Back at Mona’s For a Hot, Moody Evening of Swing Jazz
Last night Mona’s was pretty crowded by the time the rotating cast from the house band gathered in the corner at the end of the bar. Which from an audience perspective was actually a good thing. Drinks at Mona’s are expensive: invisibility in a crowd has its advantages.
It wasn’t always that pricy fifteen years ago when Mona’s Hot Four played their first gig here. Little did they know that after a break for a plandemic, they and the bar would still be here keeping a well-loved New York oldtimey swing tradition alive.

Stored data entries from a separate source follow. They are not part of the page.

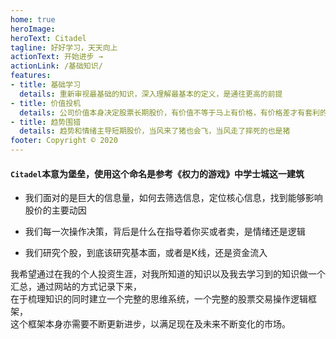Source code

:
 ```yaml
---
home: true
heroImage: 
heroText: Citadel
tagline: 好好学习，天天向上 
actionText: 开始进步 →
actionLink: /基础知识/
features:
- title: 基础学习
  details: 重新审视最基础的知识，深入理解最基本的定义，是通往更高的前提
- title: 价值投机
  details: 公司价值本身决定股票长期股价，有价值不等于马上有价格，有价格差才有套利的基础
- title: 趋势围猎
  details: 趋势和情绪主导短期股价，当风来了猪也会飞，当风走了摔死的也是猪
footer: Copyright © 2020
---
```



#### `Citadel`本意为堡垒，使用这个命名是参考《权力的游戏》中学士城这一建筑

- 我们面对的是巨大的信息量，如何去筛选信息，定位核心信息，找到能够影响股价的主要动因

- 我们每一次操作决策，背后是什么在指导着你买或者卖，是情绪还是逻辑

- 我们研究个股，到底该研究基本面，或者是K线，还是资金流入

我希望通过在我的个人投资生涯，对我所知道的知识以及我去学习到的知识做一个汇总，通过网站的方式记录下来，  
在于梳理知识的同时建立一个完整的思维系统，一个完整的股票交易操作逻辑框架，  
这个框架本身亦需要不断更新进步，以满足现在及未来不断变化的市场。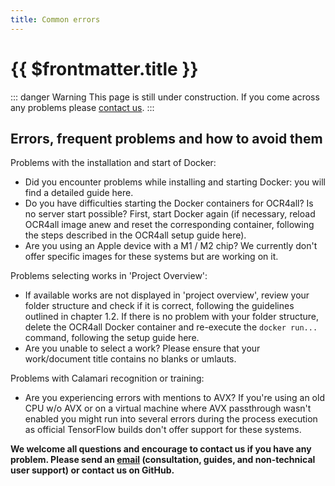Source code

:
 ```yaml
---
title: Common errors
---
```

# {{ $frontmatter.title }}
::: danger Warning
This page is still under construction.
If you come across any problems please [contact us](mailto:ocr4all@uni-wuerzburg.dee).
:::
## Errors, frequent problems and how to avoid them

Problems with the installation and start of Docker:
- Did you encounter problems while installing and starting Docker: you will find a detailed guide here.
- Do you have difficulties starting the Docker containers for OCR4all? Is no server start possible? First, start Docker again (if necessary, reload OCR4all image anew and reset the corresponding container, following the steps described in the OCR4all setup guide here).
- Are you using an Apple device with a M1 / M2 chip? We currently don't offer specific images for these systems but are working on it.

Problems selecting works in 'Project Overview':
- If available works are not displayed in 'project overview', review your folder structure and check if it is correct, following the guidelines outlined in chapter 1.2. If there is no problem with your folder structure, delete the OCR4all Docker container and re-execute the `docker run...` command, following the setup guide here.
- Are you unable to select a work? Please ensure that your work/document title contains no blanks or umlauts.

Problems with Calamari recognition or training:
- Are you experiencing errors with mentions to AVX? If you're using an old CPU w/o AVX or on a virtual machine where AVX passthrough wasn't enabled you might run into several errors during the process execution as official TensorFlow builds don't offer support for these systems.

**We welcome all questions and encourage to contact us if you have any problem. Please send an [email](mailto:ocr4all@uni-wuerzburg.de) (consultation, guides, and non-technical user support) or contact us on GitHub.**
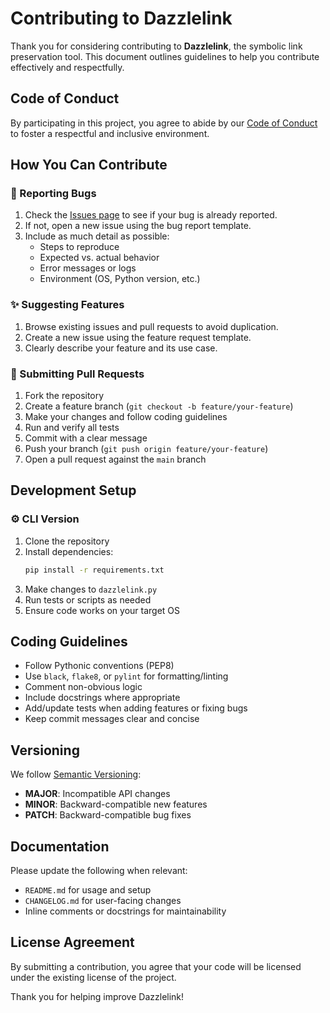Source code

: # Contributing to Dazzlelink

Thank you for considering contributing to **Dazzlelink**, the symbolic link preservation tool. This document outlines guidelines to help you contribute effectively and respectfully.

## Code of Conduct

By participating in this project, you agree to abide by our [Code of Conduct](CODE_OF_CONDUCT.md) to foster a respectful and inclusive environment.

## How You Can Contribute

### 🔧 Reporting Bugs

1. Check the [Issues page](https://github.com/djdarcy/dazzlelink/issues) to see if your bug is already reported.
2. If not, open a new issue using the bug report template.
3. Include as much detail as possible:
   - Steps to reproduce
   - Expected vs. actual behavior
   - Error messages or logs
   - Environment (OS, Python version, etc.)

### ✨ Suggesting Features

1. Browse existing issues and pull requests to avoid duplication.
2. Create a new issue using the feature request template.
3. Clearly describe your feature and its use case.

### 🔀 Submitting Pull Requests

1. Fork the repository
2. Create a feature branch (`git checkout -b feature/your-feature`)
3. Make your changes and follow coding guidelines
4. Run and verify all tests
5. Commit with a clear message
6. Push your branch (`git push origin feature/your-feature`)
7. Open a pull request against the `main` branch

## Development Setup

### ⚙️ CLI Version

1. Clone the repository
2. Install dependencies:
   ```bash
   pip install -r requirements.txt
   ```
3. Make changes to `dazzlelink.py`
4. Run tests or scripts as needed
5. Ensure code works on your target OS

## Coding Guidelines

- Follow Pythonic conventions (PEP8)
- Use `black`, `flake8`, or `pylint` for formatting/linting
- Comment non-obvious logic
- Include docstrings where appropriate
- Add/update tests when adding features or fixing bugs
- Keep commit messages clear and concise

## Versioning

We follow [Semantic Versioning](https://semver.org/):
- **MAJOR**: Incompatible API changes
- **MINOR**: Backward-compatible new features
- **PATCH**: Backward-compatible bug fixes

## Documentation

Please update the following when relevant:
- `README.md` for usage and setup
- `CHANGELOG.md` for user-facing changes
- Inline comments or docstrings for maintainability

## License Agreement

By submitting a contribution, you agree that your code will be licensed under the existing license of the project.

Thank you for helping improve Dazzlelink!
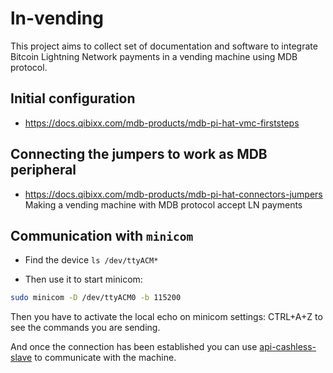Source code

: # ln-vending

This project aims to collect set of documentation and software to integrate Bitcoin Lightning Network payments in a vending machine using MDB protocol.

## Initial configuration
- https://docs.qibixx.com/mdb-products/mdb-pi-hat-vmc-firststeps

## Connecting the jumpers to work as MDB peripheral
- https://docs.qibixx.com/mdb-products/mdb-pi-hat-connectors-jumpers
Making a vending machine with MDB protocol accept LN payments

## Communication with `minicom`

- Find the device `ls /dev/ttyACM*`

- Then use it to start minicom:

```bash
sudo minicom -D /dev/ttyACM0 -b 115200
```

Then you have to activate the local echo on minicom settings: CTRL+A+Z to see the commands you are sending.

And once the connection has been established you can use [api-cashless-slave](https://docs.qibixx.com/mdb-products/api-cashless-slave) to communicate with the machine.

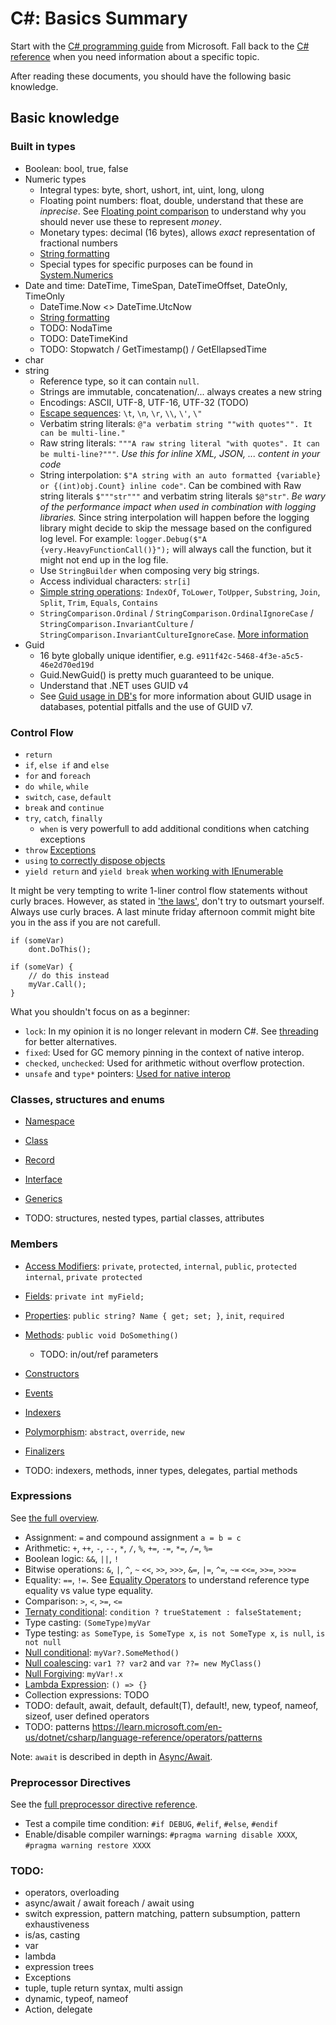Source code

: # C#: Basics Summary

Start with the [C# programming guide](https://learn.microsoft.com/en-us/dotnet/csharp/programming-guide/) from Microsoft. Fall back to the [C# reference](https://learn.microsoft.com/en-us/dotnet/csharp/language-reference/) when you need information about a specific topic.

After reading these documents, you should have the following basic knowledge.

## Basic knowledge

### Built in types

- Boolean: bool, true, false
- Numeric types
    - Integral types: byte, short, ushort, int, uint, long, ulong
    - Floating point numbers: float, double, understand that these are *inprecise*. See [Floating point comparison](https://floating-point-gui.de/errors/comparison/) to understand why you should never use these to represent *money*.
    - Monetary types: decimal (16 bytes), allows *exact* representation of fractional numbers
	- [String formatting](https://learn.microsoft.com/en-us/dotnet/standard/base-types/standard-numeric-format-strings)
	- Special types for specific purposes can be found in [System.Numerics](https://learn.microsoft.com/en-us/dotnet/api/system.numerics?view=net-8.0)
- Date and time: DateTime, TimeSpan, DateTimeOffset, DateOnly, TimeOnly
    - DateTime.Now <> DateTime.UtcNow
	- [String formatting](https://learn.microsoft.com/en-us/dotnet/standard/base-types/standard-date-and-time-format-strings)
	- TODO: NodaTime
	- TODO: DateTimeKind
	- TODO: Stopwatch / GetTimestamp() / GetEllapsedTime
- char
- string
    - Reference type, so it can contain `null`.
    - Strings are immutable, concatenation/... always creates a new string
    - Encodings: ASCII, UTF-8, UTF-16, UTF-32 (TODO)
	- [Escape sequences](https://learn.microsoft.com/en-us/dotnet/csharp/programming-guide/strings/#string-escape-sequences): `\t`, `\n`, `\r`, `\\`, `\'`, `\"`
	- Verbatim string literals: `@"a verbatim string ""with quotes"". It can be multi-line."`
	- Raw string literals: `"""A raw string literal "with quotes". It can be multi-line?"""`. *Use this for inline XML, JSON, ... content in your code*
	- String interpolation: `$"A string with an auto formatted {variable} or {(int)obj.Count} inline code"`. Can be combined with Raw string literals `$"""str"""` and verbatim string literals `$@"str"`. *Be wary of the performance impact when used in combination with logging libraries.* Since string interpolation will happen before the logging library might decide to skip the message based on the configured log level. For example: `logger.Debug($"A {very.HeavyFunctionCall()}");` will always call the function, but it might not end up in the log file.
	- Use `StringBuilder` when composing very big strings.
	- Access individual characters: `str[i]`
	- [Simple string operations](https://learn.microsoft.com/en-us/dotnet/api/system.string?view=net-8.0): `IndexOf`, `ToLower`, `ToUpper`, `Substring`, `Join`, `Split`, `Trim`, `Equals`, `Contains`
	- `StringComparison.Ordinal` / `StringComparison.OrdinalIgnoreCase` / `StringComparison.InvariantCulture` / `StringComparison.InvariantCultureIgnoreCase`. [More information](https://learn.microsoft.com/en-us/dotnet/api/system.stringcomparison?view=net-8.0)
- Guid
    - 16 byte globally unique identifier, e.g. `e911f42c-5468-4f3e-a5c5-46e2d70ed19d`
	- Guid.NewGuid() is pretty much guaranteed to be unique.
	- Understand that .NET uses GUID v4
	- See [Guid usage in DB's](db/Guid_do_dont.md) for more information about GUID usage in databases, potential pitfalls and the use of GUID v7.

### Control Flow

- `return`
- `if`, `else if` and `else`
- `for` and `foreach`
- `do while`, `while`
- `switch`, `case`, `default`
- `break` and `continue`
- `try`, `catch`, `finally`
    - `when` is very powerfull to add additional conditions when catching exceptions
- `throw` [Exceptions](https://learn.microsoft.com/en-us/dotnet/csharp/language-reference/language-specification/exceptions)
- `using` [to correctly dispose objects](https://learn.microsoft.com/en-us/dotnet/csharp/language-reference/statements/using)
- `yield return` and `yield break` [when working with IEnumerable<T>](https://learn.microsoft.com/en-us/dotnet/csharp/language-reference/statements/yield)

It might be very tempting to write 1-liner control flow statements without curly braces.
However, as stated in ['the laws'](general/The_laws.md), don't try to outsmart yourself. Always use curly braces. A last minute friday afternoon commit might bite you in the ass if you are not carefull.

```
if (someVar)
	dont.DoThis();

if (someVar) {
	// do this instead
	myVar.Call();
}
```

What you shouldn't focus on as a beginner:

- `lock`: In my opinion it is no longer relevant in modern C#. See [threading](dotnet/Threading.md) for better alternatives.
- `fixed`: Used for GC memory pinning in the context of native interop.
- `checked`, `unchecked`: Used for arithmetic without overflow protection.
- `unsafe` and `type*` pointers: [Used for native interop](https://learn.microsoft.com/en-us/dotnet/csharp/language-reference/unsafe-code)


### Classes, structures and enums

- [Namespace](https://learn.microsoft.com/en-us/dotnet/csharp/fundamentals/types/namespaces)
- [Class](https://learn.microsoft.com/en-us/dotnet/csharp/fundamentals/types/classes)
- [Record](https://learn.microsoft.com/en-us/dotnet/csharp/fundamentals/types/records)
- [Interface](https://learn.microsoft.com/en-us/dotnet/csharp/fundamentals/types/interfaces)
- [Generics](https://learn.microsoft.com/en-us/dotnet/csharp/programming-guide/generics/generic-type-parameters)

- TODO: structures, nested types, partial classes, attributes


### Members

- [Access Modifiers](https://learn.microsoft.com/en-us/dotnet/csharp/programming-guide/classes-and-structs/access-modifiers): `private`, `protected`, `internal`, `public`, `protected internal`, `private protected`
- [Fields](https://learn.microsoft.com/en-us/dotnet/csharp/programming-guide/classes-and-structs/fields): `private int myField;`
- [Properties](https://learn.microsoft.com/en-us/dotnet/csharp/programming-guide/classes-and-structs/properties): `public string? Name { get; set; }`, `init`, `required`
- [Methods](https://learn.microsoft.com/en-us/dotnet/csharp/programming-guide/classes-and-structs/methods): `public void DoSomething()`
    - TODO: in/out/ref parameters
- [Constructors](https://learn.microsoft.com/en-us/dotnet/csharp/programming-guide/classes-and-structs/constructors)
- [Events](https://learn.microsoft.com/en-us/dotnet/csharp/programming-guide/events/)
- [Indexers](https://learn.microsoft.com/en-us/dotnet/csharp/programming-guide/indexers/)
- [Polymorphism](https://learn.microsoft.com/en-us/dotnet/csharp/programming-guide/classes-and-structs/versioning-with-the-override-and-new-keywords): `abstract`, `override`, `new`
- [Finalizers](https://learn.microsoft.com/en-us/dotnet/csharp/programming-guide/classes-and-structs/finalizers)

- TODO: indexers, methods, inner types, delegates, partial methods

### Expressions

See [the full overview](https://learn.microsoft.com/en-us/dotnet/csharp/language-reference/operators/).

- Assignment: `=` and compound assignment `a = b = c`
- Arithmetic: `+`, `++`, `-`, `--`, `*`, `/`, `%`, `+=`, `-=`, `*=`, `/=`, `%=`
- Boolean logic: `&&`, `||`, `!`
- Bitwise operations: `&`, `|`, `^`, `~` `<<`, `>>`, `>>>`, `&=`, `|=`, `^=`, `~=` `<<=`, `>>=`, `>>>=`
- Equality: `==`, `!=`. See [Equality Operators](https://learn.microsoft.com/en-us/dotnet/csharp/language-reference/operators/equality-operators) to understand reference type equality vs value type equality.
- Comparison: `>`, `<`, `>=`, `<=`
- [Ternaty conditional](https://learn.microsoft.com/en-us/dotnet/csharp/language-reference/operators/conditional-operator): `condition ? trueStatement : falseStatement;`
- Type casting: `(SomeType)myVar`
- Type testing: `as SomeType`, `is SomeType x`, `is not SomeType x`, `is null`, `is not null`
- [Null conditional](https://learn.microsoft.com/en-us/dotnet/csharp/language-reference/operators/member-access-operators#null-conditional-operators--and-): `myVar?.SomeMethod()`
- [Null coalescing](https://learn.microsoft.com/en-us/dotnet/csharp/language-reference/operators/null-coalescing-operator): `var1 ?? var2` and `var ??= new MyClass()`
- [Null Forgiving](https://learn.microsoft.com/en-us/dotnet/csharp/language-reference/operators/null-forgiving): `myVar!.x`
- [Lambda Expression](https://learn.microsoft.com/en-us/dotnet/csharp/language-reference/operators/lambda-operator): `() => {}`
- Collection expressions: TODO
- TODO: default, await, default, default(T), default!, new, typeof, nameof, sizeof, user defined operators
- TODO: patterns https://learn.microsoft.com/en-us/dotnet/csharp/language-reference/operators/patterns

Note: `await` is described in depth in [Async/Await](Async_await.md).

### Preprocessor Directives

See the [full preprocessor directive reference](https://learn.microsoft.com/en-us/dotnet/csharp/language-reference/preprocessor-directives).

- Test a compile time condition: `#if DEBUG`, `#elif`, `#else`, `#endif`
- Enable/disable compiler warnings: `#pragma warning disable XXXX`, `#pragma warning restore XXXX`

### TODO:

- operators, overloading
- async/await / await foreach / await using
- switch expression, pattern matching, pattern subsumption, pattern exhaustiveness
- is/as, casting
- var
- lambda
- expression trees
- Exceptions
- tuple, tuple return syntax, multi assign
- dynamic, typeof, nameof
- Action, delegate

This time out they were a quintet. An interesting opening number that shifted between minor and major proved to be a great launching pad for solos from bandleader and clarinetist Dennis Lichtman, pianist Jon Thomas and bassist Jen Hodge, who mined that uneasy terrain for all the edgy passing tones they could find. Sax player Jay Rattman bolstered the phantasmagorical hi-de-ho harmonies as they wound it out.
Rattman switched to clarinet for a dusky, Ellingtonian frontline on the moodily shuffling second number of the night, I’ve Got a Right to Sing the Blues, Thomas supplying starry curlicues in the upper registers: his sense of irony and counterintuitive phrasing were rich throughout the evening’s first set. An unidentified guitarist who is still stuck in 2020 hygiene theatre played spiky Django riffs and clustering minor-sixth chords, and took a turn on the mic to sing a couple of verses through a thick black muzzle. You’d think that members of an ostensibly sophisticated New York artistic community would be awake by now…but, pseudoscience.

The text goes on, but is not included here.